Cycling accomplishes all those things at once and helps us develop a better
understanding of ourselves, each other and our relationship to the cosmos.

Oh, horse puckey!
I like to ride bikes, have been doing it all my life.
The rest of that crap is just a fringe benefit,
and the blogosphere gives me a chance to share my interior
monologue with virtual rather than imaginary friends.

Tuesday, July 10, 2012

One Cool Sunday

Sunday was a relief!  The temperatures here dropped nearly 25 degrees.  
It was just in time for the KBC's local Kaltour ride.  
It's a very nice club sponsored ride through the countryside surrounding Kalamazoo Mi.
The weather couldn't have been better and more than 300 people came out to enjoy some company on one the the 4 routes marked out and supported with excellent sag and rest stops.
Against my better judgement, I drove the paltry 5 miles to the start.  I was thinking that I might not feel like riding home after the start, but felt lazy and guilty for doing it (There!
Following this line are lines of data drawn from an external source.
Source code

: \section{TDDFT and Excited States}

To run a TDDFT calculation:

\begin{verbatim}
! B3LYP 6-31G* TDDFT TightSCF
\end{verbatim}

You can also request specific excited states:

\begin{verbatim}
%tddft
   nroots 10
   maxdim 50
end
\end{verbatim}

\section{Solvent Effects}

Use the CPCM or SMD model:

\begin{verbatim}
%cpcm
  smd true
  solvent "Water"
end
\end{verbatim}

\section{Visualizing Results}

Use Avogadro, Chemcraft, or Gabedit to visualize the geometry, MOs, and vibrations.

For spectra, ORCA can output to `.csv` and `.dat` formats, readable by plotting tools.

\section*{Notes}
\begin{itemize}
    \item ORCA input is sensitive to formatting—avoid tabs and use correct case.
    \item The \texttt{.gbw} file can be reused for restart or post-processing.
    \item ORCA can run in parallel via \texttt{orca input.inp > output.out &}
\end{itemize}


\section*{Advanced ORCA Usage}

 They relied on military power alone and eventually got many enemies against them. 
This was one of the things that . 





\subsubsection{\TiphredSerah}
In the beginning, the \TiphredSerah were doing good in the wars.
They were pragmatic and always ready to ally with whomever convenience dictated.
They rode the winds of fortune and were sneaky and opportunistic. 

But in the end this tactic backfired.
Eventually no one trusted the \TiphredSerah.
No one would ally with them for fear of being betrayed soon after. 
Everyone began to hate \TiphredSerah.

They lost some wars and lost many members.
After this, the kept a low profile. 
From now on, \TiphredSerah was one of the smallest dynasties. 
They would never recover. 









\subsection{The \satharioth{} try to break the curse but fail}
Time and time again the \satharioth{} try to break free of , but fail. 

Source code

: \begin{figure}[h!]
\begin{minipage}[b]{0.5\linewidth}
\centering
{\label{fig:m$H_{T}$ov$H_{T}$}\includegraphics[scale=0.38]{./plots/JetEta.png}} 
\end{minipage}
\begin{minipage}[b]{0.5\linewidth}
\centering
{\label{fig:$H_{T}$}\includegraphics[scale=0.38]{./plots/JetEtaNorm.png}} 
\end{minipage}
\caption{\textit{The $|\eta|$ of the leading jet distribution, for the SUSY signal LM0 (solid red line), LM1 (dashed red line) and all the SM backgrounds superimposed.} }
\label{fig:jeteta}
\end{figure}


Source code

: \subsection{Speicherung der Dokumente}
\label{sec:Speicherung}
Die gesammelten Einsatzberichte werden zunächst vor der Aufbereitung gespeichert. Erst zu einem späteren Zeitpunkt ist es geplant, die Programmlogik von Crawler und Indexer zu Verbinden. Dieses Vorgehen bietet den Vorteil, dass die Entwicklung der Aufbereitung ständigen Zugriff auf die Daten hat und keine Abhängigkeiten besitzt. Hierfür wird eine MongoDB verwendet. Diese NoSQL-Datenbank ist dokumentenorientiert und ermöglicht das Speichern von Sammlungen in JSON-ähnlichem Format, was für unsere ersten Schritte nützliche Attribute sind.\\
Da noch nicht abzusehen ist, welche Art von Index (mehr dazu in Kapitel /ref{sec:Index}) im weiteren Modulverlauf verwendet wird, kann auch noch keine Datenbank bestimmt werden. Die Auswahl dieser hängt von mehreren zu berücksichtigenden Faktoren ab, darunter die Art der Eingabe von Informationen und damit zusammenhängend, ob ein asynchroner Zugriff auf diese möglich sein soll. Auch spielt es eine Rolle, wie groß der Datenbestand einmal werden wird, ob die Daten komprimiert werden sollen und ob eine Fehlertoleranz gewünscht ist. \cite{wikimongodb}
I beat you to it Bill!).
I liked the looks of the metric century and it would be the 5th time this year I rode my age (60 not 100).
The ride takes several routes through the rolling countryside full of vineyards.
 Yes Michigan is wine country.
The rest stops were placed a comfortable 20 miles apart where we could all drool and obsess over each others wheels.  I saw my first Hetchin's in the wild,
a fixed gear that was as full of the beautiful workmanship and detail
we all expect.
I've long admired the exhaustive detail of the paint and lugwork in the photos I've seen of Hetchin's bikes
and was a little overwhelmed when I saw it in the flesh.
I have to admire it, but honestly after seeing it in person I have to admit the lugs were 
a little tooo much like a lace doily for my taste.  I can't deny it is pretty,
but like a wedding cake, a bit overstated.
Not only did we get a view of the vineyards,
we were able to enjoy miles and miles of shade pedaling through the forests.
At lunch I was treated once again to a unique piece of vintage gear
in the form of Gordon Vader's custom by PG Wells.
Compared to the Hetchin's this bike had a simple straight forward elegance to the single point lugs
and cutouts.  It has been perfectly cared for and is a truly beautiful bike, but Gordon pointed out 
that the Reynolds decal had developed a crack.  Well, we know that renders the bike useless!
I offered to disposed of it properly for him, but he snorted and rode off in a hurry.
You just can't help some people!
At the finish, I got a look at the "new" Centurion my friend Bill had recently snagged.
It is a perfect example of  a late '70s Japanese model with all original Suntour group
and those lovely and simple 
plated lugs popular back then.
He explained that the cost on the bike was a net gain of 2 Guinness.
He sold his Fuji 195, bought the Centurion for 185 and spent the profit at the Irish fest the same weekend.
That's a deal!
I finished the ride within reasonable time for me, averaging around 15 mph on the Hillborne.  
The temps were in the mid eighties by the finish, I was glad the car was there, but still felt like I should have ridden home.

1 comment:

  1. Marc,

    Thanks for the mention.

    I really like my Centurion. Today I replaced the old cloth bar tape, put on a Brooks B17, and swapped out the rock hard brake pads for some new Kool Stop Continentals.

    Nice pics, too. I really like the one of the vineyard!